IN MARCH, YOSHUA Bengio received a share of the Turing Award, the highest accolade in computer science, for contributions to the development of deep learning—the technique that triggered a renaissance in artificial intelligence, leading to advances in self-driving cars, real-time speech translation, and facial recognition.
Now, Bengio says deep learning needs to be fixed. He believes it won’t realize its full potential, and won’t deliver a true AI revolution, until it can go beyond pattern recognition and learn more about cause and effect. In other words, he says, deep learning needs to start asking why things happen.
The 55-year-old professor at the University of Montreal, who sports bushy gray hair and eyebrows, says deep learning works well in idealized situations but won’t come close to replicating human intelligence without being able to reason about causal relationships. “It’s a big thing to integrate [causality] into AI,” Bengio says. “Current approaches to machine learning assume that the trained AI system will be applied on the same kind of data as the training data. In real life it is often not the case.”
Machine learning systems including deep learning are highly specific, trained for a particular task, like recognizing cats in images, or spoken commands in audio. Since bursting onto the scene around 2012, deep learning has demonstrated a particularly impressive ability to recognize patterns in data; it’s been put to many practical uses, from spotting signs of cancer in medical scans to uncovering fraud in financial data.
But deep learning is fundamentally blind to cause and effect. Unlike a real doctor, a deep learning algorithm cannot explain why a particular image may suggest disease. This means deep learning must be used cautiously in critical situations.
Understanding cause and effect would make existing AI systems smarter and more efficient. A robot that understands that dropping things causes them to break would not need to toss dozens of vases onto the floor to see what happens to them.
Bengio says the analogy extends to self driving cars. “Humans don’t need to live through many examples of accidents to drive prudently,” he says. They can just imagine accidents, “in order to prepare mentally if it did actually happen.”
The question is how to give AI systems this ability.

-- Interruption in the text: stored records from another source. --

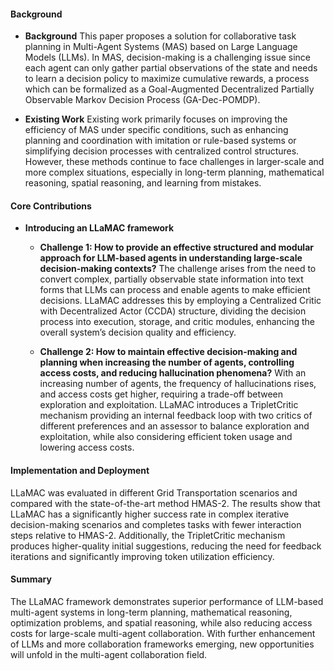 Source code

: #### Background
- **Background**
This paper proposes a solution for collaborative task planning in Multi-Agent Systems (MAS) based on Large Language Models (LLMs). In MAS, decision-making is a challenging issue since each agent can only gather partial observations of the state and needs to learn a decision policy to maximize cumulative rewards, a process which can be formalized as a Goal-Augmented Decentralized Partially Observable Markov Decision Process (GA-Dec-POMDP).

- **Existing Work**
Existing work primarily focuses on improving the efficiency of MAS under specific conditions, such as enhancing planning and coordination with imitation or rule-based systems or simplifying decision processes with centralized control structures. However, these methods continue to face challenges in larger-scale and more complex situations, especially in long-term planning, mathematical reasoning, spatial reasoning, and learning from mistakes.

#### Core Contributions
  - **Introducing an LLaMAC framework**
    - **Challenge 1: How to provide an effective structured and modular approach for LLM-based agents in understanding large-scale decision-making contexts?**
      The challenge arises from the need to convert complex, partially observable state information into text forms that LLMs can process and enable agents to make efficient decisions. LLaMAC addresses this by employing a Centralized Critic with Decentralized Actor (CCDA) structure, dividing the decision process into execution, storage, and critic modules, enhancing the overall system’s decision quality and efficiency.

    - **Challenge 2: How to maintain effective decision-making and planning when increasing the number of agents, controlling access costs, and reducing hallucination phenomena?**
      With an increasing number of agents, the frequency of hallucinations rises, and access costs get higher, requiring a trade-off between exploration and exploitation. LLaMAC introduces a TripletCritic mechanism providing an internal feedback loop with two critics of different preferences and an assessor to balance exploration and exploitation, while also considering efficient token usage and lowering access costs.

#### Implementation and Deployment
LLaMAC was evaluated in different Grid Transportation scenarios and compared with the state-of-the-art method HMAS-2. The results show that LLaMAC has a significantly higher success rate in complex iterative decision-making scenarios and completes tasks with fewer interaction steps relative to HMAS-2. Additionally, the TripletCritic mechanism produces higher-quality initial suggestions, reducing the need for feedback iterations and significantly improving token utilization efficiency.

#### Summary
The LLaMAC framework demonstrates superior performance of LLM-based multi-agent systems in long-term planning, mathematical reasoning, optimization problems, and spatial reasoning, while also reducing access costs for large-scale multi-agent collaboration. With further enhancement of LLMs and more collaboration frameworks emerging, new opportunities will unfold in the multi-agent collaboration field. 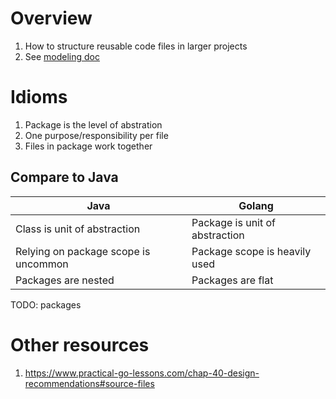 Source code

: # Overview
1. How to structure reusable code files in larger projects
1. See [modeling doc](./modeling.md)


# Idioms
1. Package is the level of abstration
1. One purpose/responsibility per file
1. Files in package work together


## Compare to Java
|Java|Golang|
|---|---|
|Class is unit of abstraction|Package is unit of abstraction|
|Relying on package scope is uncommon|Package scope is heavily used|
|Packages are nested|Packages are flat|

TODO: packages

# Other resources
1. https://www.practical-go-lessons.com/chap-40-design-recommendations#source-files
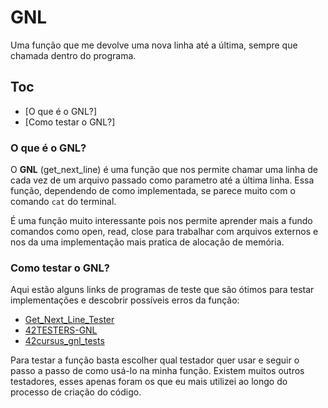 # GNL
Uma função que me devolve uma nova linha até a última, sempre que chamada dentro do programa.

## Toc

- [O que é o GNL?]
- [Como testar o GNL?]
### O que é o GNL?
O **GNL** (get_next_line) é uma função que nos permite chamar uma linha de cada vez de um arquivo passado como parametro até a última linha. Essa função, dependendo de como implementada, se parece muito com o comando `cat` do terminal.

É uma função muito interessante pois nos permite aprender mais a fundo comandos como open, read, close para trabalhar com arquivos externos e nos da uma implementação mais pratica de alocação de memória.

### Como testar o GNL?
Aqui estão alguns links de programas de teste que são ótimos para testar implementações e descobrir possíveis erros da função:

- [Get_Next_Line_Tester](https://github.com/Hellio404/Get_Next_Line_Tester)
- [42TESTERS-GNL](https://github.com/Mazoise/42TESTERS-GNL.git)
- [42cursus_gnl_tests](https://github.com/mrjvs/42cursus_gnl_tests)

Para testar a função basta escolher qual testador quer usar e seguir o passo a passo de como usá-lo na minha função.
Existem muitos outros testadores, esses apenas foram os que eu mais utilizei ao longo do processo de criação do código.
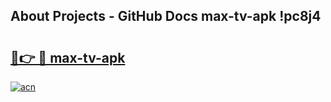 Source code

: ## About Projects - GitHub Docs max-tv-apk !pc8j4

# <h2><a href="https://andorid.site?title=max-tv-apk&ref=04A">🔗👉 🔴 max-tv-apk</a></h2>

[![acn](https://github.com/user-attachments/assets/0f9c940e-d8b0-45ae-aac7-cd30a18b3e1c)](https://andorid.site?title=max-tv-apk&ref=04A)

At his research lab, Bengio is working on a version of deep learning capable of recognizing simple cause-and-effect relationships. He and colleagues recently posted a research paper outlining the approach. They used a dataset that maps causal relationships between real-world phenomena, such as smoking and lung cancer, in terms of probabilities. They also generated synthetic datasets of causal relationships.
The algorithm in the paper essentially forms a hypothesis about which variables are causally related, and then tests how changes to different variables fit the theory. The fact that smoking is not only related to cancer but actually causes it, for instance, should still be apparent even if cancer is correlated with other factors, such as hospital visits.
A robot might eventually use this approach to form a hypothesis about what happens when it drops something, and then confirm its hunch when it sees several things smash to the floor.
Bengio has already transformed AI once. Over the past several decades, he helped develop the ideas and engineering techniques that unleashed the potential of deep learning, together with this year’s other Turing Award recipients: Geoffrey Hinton, of the University of Toronto and Google, and Yann LeCun, who works at NYU and Facebook.
Deep learning uses artificial neural networks to mathematically approximate the way human neurons and synapses learn by forming and strengthening connections. Training data, such as images or audio, are fed to a neural network, which is gradually adjusted until it responds in the correct way. A deep learning program can be trained to recognize objects in photographs with high accuracy, providing it sees lots of training images and is given plenty of computing power.
But deep learning algorithms aren’t good at generalizing, or taking what they’ve learned from one context and applying it to another. They also capture phenomena that are correlated—like the rooster crowing and the sun coming up—without regard to which causes the other.
Causality has long been studied in other areas, and mathematical techniques have emerged in recent decades for exploring causal relationships, helping to revolutionize the study of fields including social science, economics, and epidemiology. A small group of researchers is working to combine causality and machine learning.
Judea Pearl, who won the Turing Award in 2011 for his work on causal reasoning, says he is impressed with Bengio’s ideas, although he has not studied them closely. A recent book co-authored by Pearl, The Book of Why: The New Science of Cause and Effect, makes the case that AI will be fundamentally limited without some sort of causal reasoning ability.